[Exercise brief] From the entries, return every line where the string "which" shows up.

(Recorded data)
[Start of section]
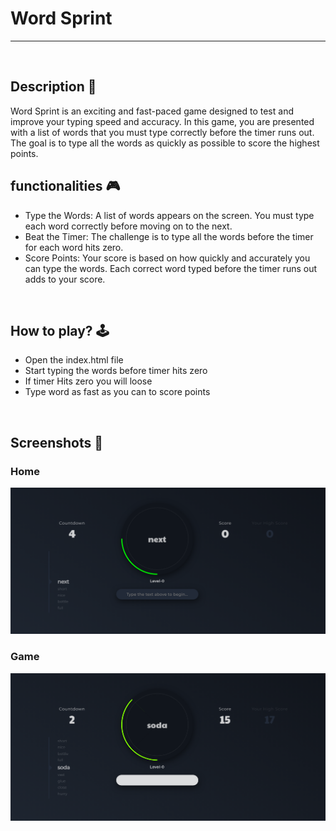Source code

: # **Word Sprint** 

---

<br>

## **Description 📃**
<!-- add your game description here  -->
Word Sprint is an exciting and fast-paced game designed to test and improve your typing speed and accuracy. In this game, you are presented with a list of words that you must type correctly before the timer runs out. The goal is to type all the words as quickly as possible to score the highest points.
</p>

## **functionalities 🎮**
<!-- add functionalities over here -->
- Type the Words: A list of words appears on the screen. You must type each word correctly before moving on to the next.
- Beat the Timer: The challenge is to type all the words before the timer for each word hits zero.
- Score Points: Your score is based on how quickly and accurately you can type the words. Each correct word typed before the timer runs out adds to your score.
<br>

## **How to play? 🕹️**
- Open the index.html file
- Start typing the words before timer hits zero
- If timer Hits zero you will loose
- Type word as fast as you can to score points

<br>

## **Screenshots 📸**

### Home

![Home](home.png)


### Game

![Game](game.png)
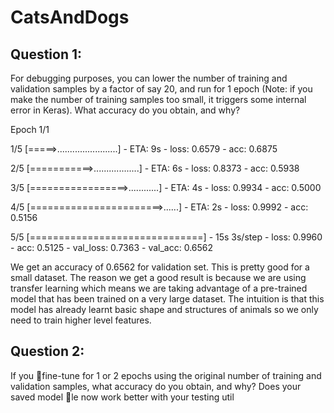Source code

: # CatsAndDogs

## Question 1:

For debugging purposes, you can lower the number of training and validation samples
by a factor of say 20, and run for 1 epoch (Note: if you make the number of training samples
too small, it triggers some internal error in Keras). What accuracy do you obtain, and why?

Epoch 1/1

1/5 [=====>........................] - ETA: 9s - loss: 0.6579 - acc: 0.6875

2/5 [===========>..................] - ETA: 6s - loss: 0.8373 - acc: 0.5938

3/5 [=================>............] - ETA: 4s - loss: 0.9934 - acc: 0.5000

4/5 [=======================>......] - ETA: 2s - loss: 0.9992 - acc: 0.5156

5/5 [==============================] - 15s 3s/step - loss: 0.9960 - acc: 0.5125 - val_loss: 0.7363 - val_acc: 0.6562


We get an accuracy of 0.6562 for validation set. This is pretty good for a small dataset. 
The reason we get a good result is because we are using transfer learning which means we are taking 
advantage of a pre-trained model that has been trained on a very large dataset. The intuition is that
this model has already learnt basic shape and structures of animals so we only need to train higher level 
features. 


## Question 2: 

If you fine-tune for 1 or 2 epochs using the original number of training and validation
samples, what accuracy do you obtain, and why? Does your saved model le now work better
with your testing util

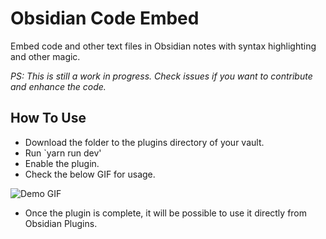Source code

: # Obsidian Code Embed

Embed code and other text files in Obsidian notes with syntax highlighting and other magic.

*PS: This is still a work in progress. Check issues if you want to contribute and enhance the code.*

## How To Use

* Download the folder to the plugins directory of your vault.
* Run `yarn run dev'
* Enable the plugin.
* Check the below GIF for usage. 

![Demo GIF](assets/demo.gif)

* Once the plugin is complete, it will be possible to use it directly from Obsidian Plugins.



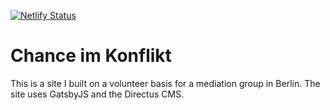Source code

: [![Netlify Status](https://api.netlify.com/api/v1/badges/2eccae48-6110-41ba-a164-1ab359ed3313/deploy-status)](https://app.netlify.com/sites/chance-im-konflikt/deploys)

# Chance im Konflikt

This is a site I built on a volunteer basis for a mediation group in Berlin. The site uses GatsbyJS and the Directus CMS. 
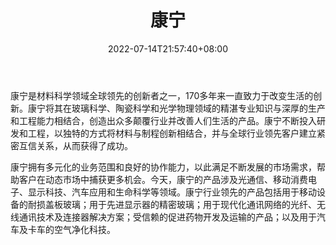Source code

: ﻿---
weight: 
title: "康宁"
description: "在材料科学领域，康宁是当今世界的创新领导者。历经170年的风雨，康宁凭借自己在特殊玻璃、陶瓷和光物理领域的精湛专业知识开发出众多改变人类生活的产品。"
date: 2022-07-14T21:57:40+08:00
lastmod: 2022-07-14T16:45:40+08:00
draft: false
authors: ["june"]
featuredImage: "543.jpg"
link: "https://www.corning.com/cn/zh.html"
tags: ["康宁","先进制造"]
categories: ["navigation"]
navigation: ["先进制造"]
lightgallery: true
toc: true
pinned: false
recommend: false
recommend1: false
---
康宁是材料科学领域全球领先的创新者之一，170多年来一直致力于改变生活的创新。康宁将其在玻璃科学、陶瓷科学和光学物理领域的精湛专业知识与深厚的生产和工程能力相结合，创造出众多颠覆行业并改善人们生活的产品。康宁不断投入研发和工程，以独特的方式将材料与制程创新相结合，并与全球行业领先客户建立紧密互信关系，从而获得了成功。

康宁拥有多元化的业务范围和良好的协作能力，以此满足不断发展的市场需求，帮助客户在动态市场中捕获更多机会。今天，康宁的产品涉及光通信、移动消费电子、显示科技、汽车应用和生命科学等领域。康宁行业领先的产品包括用于移动设备的耐损盖板玻璃；用于先进显示器的精密玻璃；用于现代化通讯网络的光纤、无线通讯技术及连接器解决方案；受信赖的促进药物开发及运输的产品；以及用于汽车及卡车的空气净化科技。
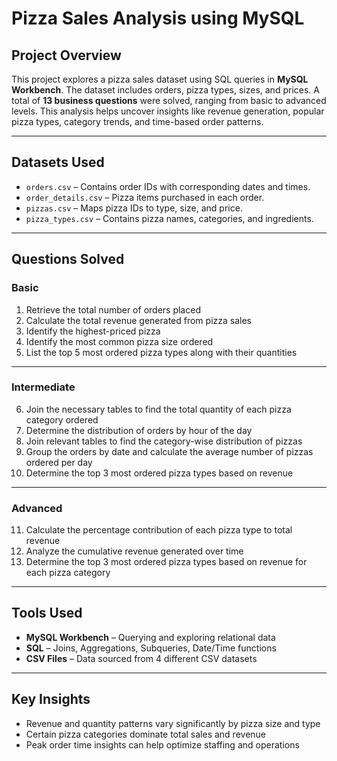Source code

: # Pizza Sales Analysis using MySQL

## Project Overview
This project explores a pizza sales dataset using SQL queries in **MySQL Workbench**. The dataset includes orders, pizza types, sizes, and prices. A total of **13 business questions** were solved, ranging from basic to advanced levels. This analysis helps uncover insights like revenue generation, popular pizza types, category trends, and time-based order patterns.

---

## Datasets Used

- `orders.csv` – Contains order IDs with corresponding dates and times.
- `order_details.csv` – Pizza items purchased in each order.
- `pizzas.csv` – Maps pizza IDs to type, size, and price.
- `pizza_types.csv` – Contains pizza names, categories, and ingredients.

---

## Questions Solved

### Basic

1. Retrieve the total number of orders placed  
2. Calculate the total revenue generated from pizza sales  
3. Identify the highest-priced pizza  
4. Identify the most common pizza size ordered  
5. List the top 5 most ordered pizza types along with their quantities  

---

### Intermediate

6. Join the necessary tables to find the total quantity of each pizza category ordered  
7. Determine the distribution of orders by hour of the day  
8. Join relevant tables to find the category-wise distribution of pizzas  
9. Group the orders by date and calculate the average number of pizzas ordered per day  
10. Determine the top 3 most ordered pizza types based on revenue  

---

### Advanced

11. Calculate the percentage contribution of each pizza type to total revenue  
12. Analyze the cumulative revenue generated over time  
13. Determine the top 3 most ordered pizza types based on revenue for each pizza category  

---

## Tools Used

- **MySQL Workbench** – Querying and exploring relational data
- **SQL** – Joins, Aggregations, Subqueries, Date/Time functions
- **CSV Files** – Data sourced from 4 different CSV datasets

---

## Key Insights

- Revenue and quantity patterns vary significantly by pizza size and type
- Certain pizza categories dominate total sales and revenue
- Peak order time insights can help optimize staffing and operations

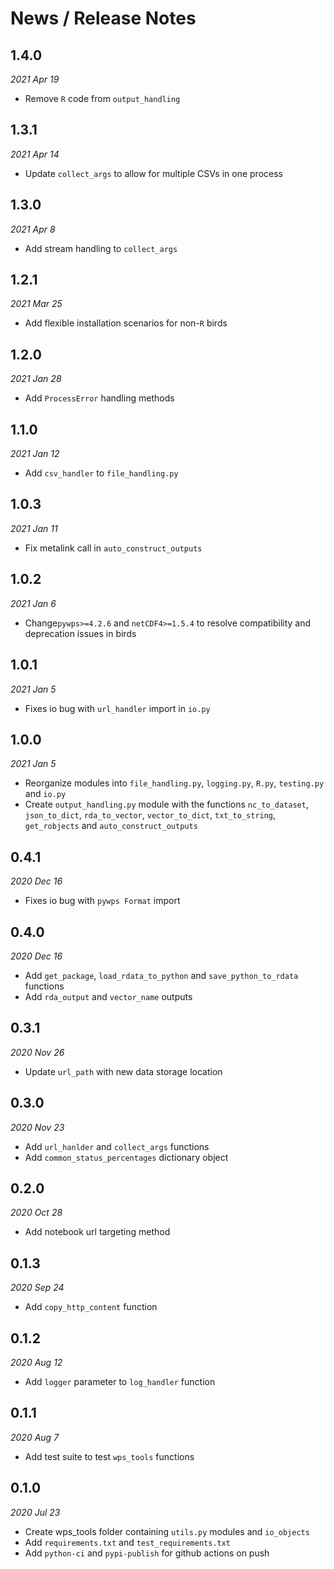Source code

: # News / Release Notes

## 1.4.0
*2021 Apr 19*
* Remove `R` code from `output_handling`

## 1.3.1
*2021 Apr 14*
* Update `collect_args` to allow for multiple CSVs in one process

## 1.3.0
*2021 Apr 8*
* Add stream handling to `collect_args`

## 1.2.1
*2021 Mar 25*
* Add flexible installation scenarios for non-`R` birds

## 1.2.0
*2021 Jan 28*
* Add `ProcessError` handling methods

## 1.1.0
*2021 Jan 12*
* Add `csv_handler` to `file_handling.py`

## 1.0.3
*2021 Jan 11*
* Fix metalink call in `auto_construct_outputs`

## 1.0.2
*2021 Jan 6*

* Change`pywps>=4.2.6` and `netCDF4>=1.5.4` to resolve
compatibility and deprecation issues in birds

## 1.0.1
*2021 Jan 5*

* Fixes io bug with `url_handler` import in `io.py`

## 1.0.0
*2021 Jan 5*

* Reorganize modules into `file_handling.py`,
`logging.py`, `R.py`, `testing.py` and `io.py`
* Create `output_handling.py` module with the
functions `nc_to_dataset`, `json_to_dict`,
`rda_to_vector`, `vector_to_dict`, `txt_to_string`,
`get_robjects` and `auto_construct_outputs`

## 0.4.1
*2020 Dec 16*

* Fixes io bug with `pywps Format` import

## 0.4.0
*2020 Dec 16*

* Add `get_package`, `load_rdata_to_python` and `save_python_to_rdata` functions
* Add `rda_output` and `vector_name` outputs

## 0.3.1
*2020 Nov 26*

* Update `url_path` with new data storage location

## 0.3.0
*2020 Nov 23*

* Add `url_hanlder` and `collect_args` functions
* Add `common_status_percentages` dictionary object

## 0.2.0
*2020 Oct 28*

* Add notebook url targeting method

## 0.1.3
*2020 Sep 24*

* Add `copy_http_content` function

## 0.1.2
*2020 Aug 12*

* Add `logger` parameter to `log_handler` function

## 0.1.1
*2020 Aug 7*

* Add test suite to test `wps_tools` functions

## 0.1.0
*2020 Jul 23*

* Create wps_tools folder containing `utils.py` modules and `io_objects`
* Add `requirements.txt` and `test_requirements.txt`
* Add `python-ci` and `pypi-publish` for github actions on push
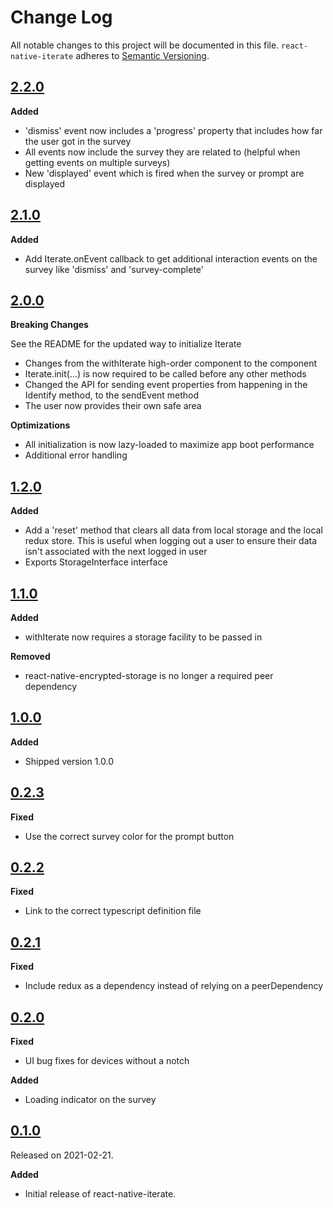 # Change Log

All notable changes to this project will be documented in this file.
`react-native-iterate` adheres to [Semantic Versioning](https://semver.org/).

## [2.2.0](https://github.com/iteratehq/react-native-iterate/releases/tag/v2.2.0)

**Added**

- 'dismiss' event now includes a 'progress' property that includes how far the user got in the survey
- All events now include the survey they are related to (helpful when getting events on multiple surveys)
- New 'displayed' event which is fired when the survey or prompt are displayed

## [2.1.0](https://github.com/iteratehq/react-native-iterate/releases/tag/v2.1.0)

**Added**

- Add Iterate.onEvent callback to get additional interaction events on the survey like 'dismiss' and 'survey-complete'

## [2.0.0](https://github.com/iteratehq/react-native-iterate/releases/tag/v2.0.0)

**Breaking Changes**

See the README for the updated way to initialize Iterate 
- Changes from the withIterate high-order component to the <IterateProvider> component
- Iterate.init(...) is now required to be called before any other methods
- Changed the API for sending event properties from happening in the Identify method, to the sendEvent method
- The user now provides their own safe area

**Optimizations**
- All initialization is now lazy-loaded to maximize app boot performance
- Additional error handling

## [1.2.0](https://github.com/iteratehq/react-native-iterate/releases/tag/v1.2.0)

**Added**

- Add a 'reset' method that clears all data from local storage and the local redux store. This is useful when logging out a user to ensure their data isn't associated with the next logged in user
- Exports StorageInterface interface

## [1.1.0](https://github.com/iteratehq/react-native-iterate/releases/tag/v1.1.0)

**Added**

- withIterate now requires a storage facility to be passed in

**Removed**

- react-native-encrypted-storage is no longer a required peer dependency

## [1.0.0](https://github.com/iteratehq/react-native-iterate/releases/tag/v1.0.0)

**Added**

- Shipped version 1.0.0

## [0.2.3](https://github.com/iteratehq/react-native-iterate/releases/tag/v0.2.3)

**Fixed**

- Use the correct survey color for the prompt button

## [0.2.2](https://github.com/iteratehq/react-native-iterate/releases/tag/v0.2.2)

**Fixed**

- Link to the correct typescript definition file

## [0.2.1](https://github.com/iteratehq/react-native-iterate/releases/tag/v0.2.1)

**Fixed**

- Include redux as a dependency instead of relying on a peerDependency

## [0.2.0](https://github.com/iteratehq/react-native-iterate/releases/tag/v0.2.0)

**Fixed**

- UI bug fixes for devices without a notch

**Added**

- Loading indicator on the survey

## [0.1.0](https://github.com/iteratehq/react-native-iterate/releases/tag/v0.1.0)

Released on 2021-02-21.

**Added**

- Initial release of react-native-iterate.
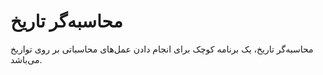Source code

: # محاسبه‌گر تاریخ
محاسبه‌گر تاریخ، یک برنامه کوچک برای انجام دادن عمل‌های محاسباتی بر روی تواریخ می‌باشد.
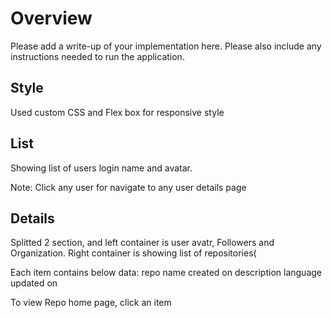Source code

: # Overview

Please add a write-up of your implementation here. Please also include any instructions needed to run the application.

## Style
Used custom CSS and Flex box for responsive style

## List
Showing list of users login name and avatar.

Note: Click any user for navigate to any user details page

## Details
Splitted 2 section, and left container is user avatr, Followers and Organization.
Right container is showing list of repositories( 
    
Each item contains below data:
repo name
created on
description
language
updated on 

To view Repo home page, click an item
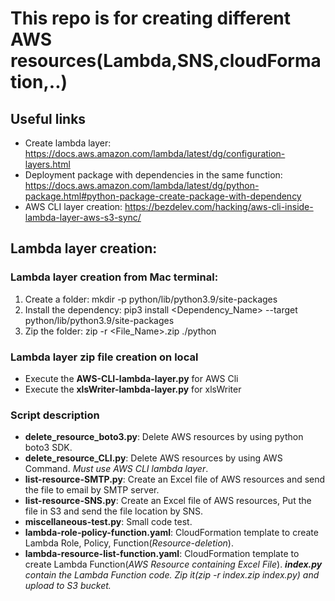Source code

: # This repo is for creating different AWS resources(Lambda,SNS,cloudFormation,..)
## Useful links
* Create lambda layer: https://docs.aws.amazon.com/lambda/latest/dg/configuration-layers.html
* Deployment package with dependencies in the same function: https://docs.aws.amazon.com/lambda/latest/dg/python-package.html#python-package-create-package-with-dependency
* AWS CLI layer creation: https://bezdelev.com/hacking/aws-cli-inside-lambda-layer-aws-s3-sync/

## Lambda layer creation:
### Lambda layer creation from Mac terminal:
1. Create a folder: mkdir -p python/lib/python3.9/site-packages
2. Install the dependency: pip3 install <Dependency_Name> --target python/lib/python3.9/site-packages
3. Zip the folder: zip -r <File_Name>.zip ./python  

### Lambda layer zip file creation on local
* Execute the **AWS-CLI-lambda-layer.py** for AWS Cli
* Execute the **xlsWriter-lambda-layer.py** for xlsWriter

### Script description
* **delete_resource_boto3.py**: Delete AWS resources by using python boto3 SDK.
* **delete_resource_CLI.py**: Delete AWS resources by using AWS Command. *Must use AWS CLI lambda layer*.
* **list-resource-SMTP.py**: Create an Excel file of AWS resources and send the file to email by SMTP server.
* **list-resource-SNS.py**: Create an Excel file of AWS resources, Put the file in S3 and send the file location by SNS.
* **miscellaneous-test.py**: Small code test.
* **lambda-role-policy-function.yaml**: CloudFormation template to create Lambda Role, Policy, Function(*Resource-deletion*).
* **lambda-resource-list-function.yaml**: CloudFormation template to create Lambda Function(*AWS Resource containing Excel File*). ***index.py** contain the Lambda Function code. Zip it(*zip -r index.zip index.py*) and upload to S3 bucket.*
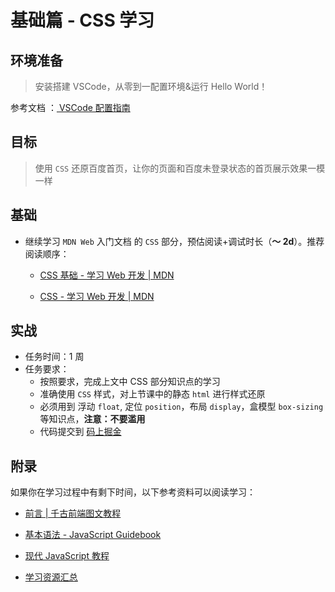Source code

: # 基础篇 - CSS 学习

## 环境准备

> 安装搭建 VSCode，从零到一配置环境&运行 Hello World！

参考文档 ：[ VSCode 配置指南](/post/02.前端学习/02.开发准备/02.VSCode%20使用教程.html)

## 目标

> 使用 `CSS` 还原百度首页，让你的页面和百度未登录状态的首页展示效果一模一样

## 基础

- 继续学习 `MDN Web` 入门文档 的 `CSS` 部分，预估阅读+调试时长（**～ 2d**）。推荐阅读顺序：

  - [CSS 基础 - 学习 Web 开发 | MDN](https://developer.mozilla.org/zh-CN/docs/Learn/Getting_started_with_the_web/CSS_basics)

  - [CSS - 学习 Web 开发 | MDN](https://developer.mozilla.org/zh-CN/docs/Learn/CSS)

## 实战

- 任务时间：1 周
- 任务要求：
  - 按照要求，完成上文中 CSS 部分知识点的学习
  - 准确使用 `CSS` 样式，对上节课中的静态 `html` 进行样式还原
  - 必须用到 浮动 `float`, 定位 `position`，布局 `display`，盒模型 `box-sizing` 等知识点，**注意：不要滥用**
  - 代码提交到 [码上掘金](https://code.juejin.cn/)

## 附录

如果你在学习过程中有剩下时间，以下参考资料可以阅读学习：

- [前言 | 千古前端图文教程](https://web.qianguyihao.com/)

- [基本语法 - JavaScript Guidebook](https://tsejx.github.io/javascript-guidebook/basic-concept)

- [现代 JavaScript 教程](https://zh.javascript.info/)

- [ 学习资源汇总](https://jvhcbe7dens.feishu.cn/wiki/WH9ZwfAfziHPJwk5LvjcaT8Lnid?from=from_copylink)
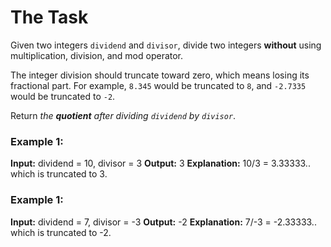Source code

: # The Task

Given two integers `dividend` and `divisor`, divide two integers **without** using multiplication, division, and mod operator.

The integer division should truncate toward zero, which means losing its fractional part. For example, `8.345` would be truncated to `8`, and `-2.7335` would be truncated to `-2`.

Return _the **quotient** after dividing `dividend` by `divisor`_.

### Example 1:

**Input:** dividend = 10, divisor = 3
**Output:** 3
**Explanation:** 10/3 = 3.33333.. which is truncated to 3.

### Example 1:

**Input:** dividend = 7, divisor = -3
**Output:** -2
**Explanation:** 7/-3 = -2.33333.. which is truncated to -2.
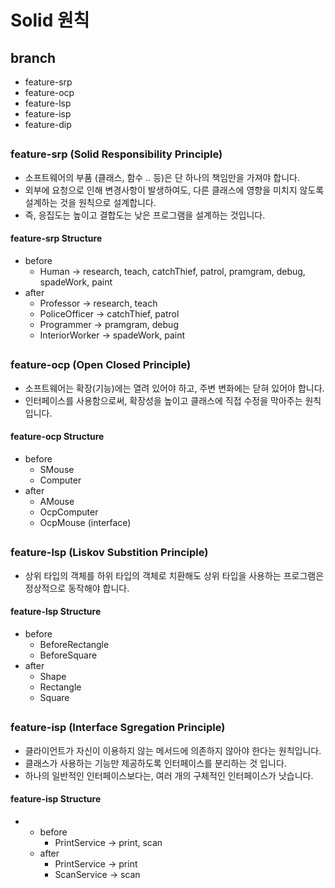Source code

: # Solid 원칙

## branch
* feature-srp
* feature-ocp
* feature-lsp
* feature-isp
* feature-dip

##
### feature-srp (Solid Responsibility Principle)
 * 소프트웨어의 부품 (클래스, 함수 .. 등)은 단 하나의 책임만을 가져야 합니다. 
 * 외부에 요청으로 인해 변경사항이 발생하여도, 다른 클래스에 영향을 미치지 않도록 설계하는 것을 원칙으로 설계합니다. 
 * 즉, 응집도는 높이고 결합도는 낮은 프로그램을 설계하는 것입니다.
 
#### feature-srp Structure
 * before
    * Human -> research, teach, catchThief, patrol, pramgram, debug, spadeWork, paint
 * after
    * Professor -> research, teach
    * PoliceOfficer -> catchThief, patrol
    * Programmer -> pramgram, debug
    * InteriorWorker -> spadeWork, paint
##
### feature-ocp (Open Closed Principle)
 * 소프트웨어는 확장(기능)에는 열려 있어야 하고, 주변 변화에는 닫혀 있어야 합니다. 
 * 인터페이스를 사용함으로써, 확장성을 높이고 클래스에 직접 수정을 막아주는 원칙입니다.
 
#### feature-ocp Structure
* before
    * SMouse
    * Computer
* after
    * AMouse
    * OcpComputer
    * OcpMouse (interface)
##
### feature-lsp (Liskov Substition Principle)
* 상위 타입의 객체를 하위 타입의 객체로 치환해도 상위 타입을 사용하는 프로그램은 정상적으로 동작해야 합니다.

#### feature-lsp Structure
* before
    * BeforeRectangle
    * BeforeSquare
* after
    * Shape
    * Rectangle
    * Square

##
### feature-isp (Interface Sgregation Principle)
* 클라이언트가 자신이 이용하지 않는 메서드에 의존하지 않아야 한다는 원칙입니다.
* 클래스가 사용하는 기능만 제공하도록 인터페이스를 분리하는 것 입니다.
* 하나의 일반적인 인터페이스보다는, 여러 개의 구체적인 인터페이스가 낫습니다.

#### feature-isp Structure
* * before
     * PrintService -> print, scan
  * after
     * PrintService -> print
     * ScanService -> scan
[End of section]
[Exercise answer]
The reason we get a good result is because we are using transfer learning which means we are taking 
- New 'displayed' event which is fired when the survey or prompt are displayed
The integer division should truncate toward zero, which means losing its fractional part. For example, `8.345` would be truncated to `8`, and `-2.7335` would be truncated to `-2`.
**Explanation:** 10/3 = 3.33333.. which is truncated to 3.
**Explanation:** 7/-3 = -2.33333.. which is truncated to -2.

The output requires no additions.